EXERCISE AIM: Below are some entries. Count how many of their lines include "hinanden", then give that number only.

RECORDS FOR THIS TASK section start

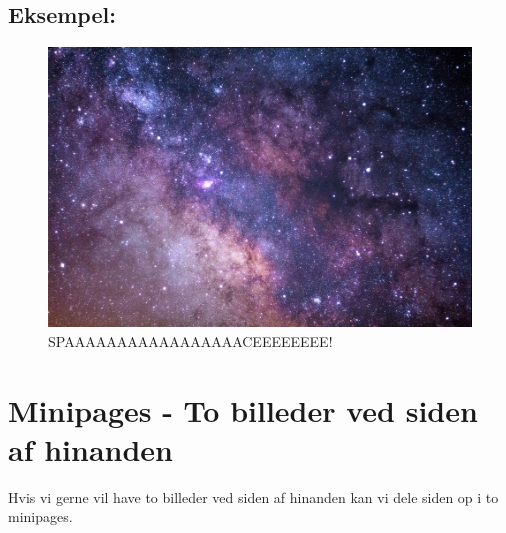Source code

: \subsection{Eksempel:}
\lipsum[4]    %
\begin{figure} %
    \centering
    \includegraphics[width=0.95\linewidth]{media/AAUgraphics/frontpageImage.jpg} 
    \caption{SPAAAAAAAAAAAAAAAAACEEEEEEEE!}
    \label{fig:wraptable}
\end{figure}
\vspace{-0cm} %
\lipsum[4-5]    %

\pagebreak

\section{Minipages - To billeder ved siden af hinanden}
Hvis vi gerne vil have to billeder ved siden af hinanden kan vi dele siden op i to minipages.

RECORDS FOR THIS TASK section end

RESPONSE TO THIS TASK: 2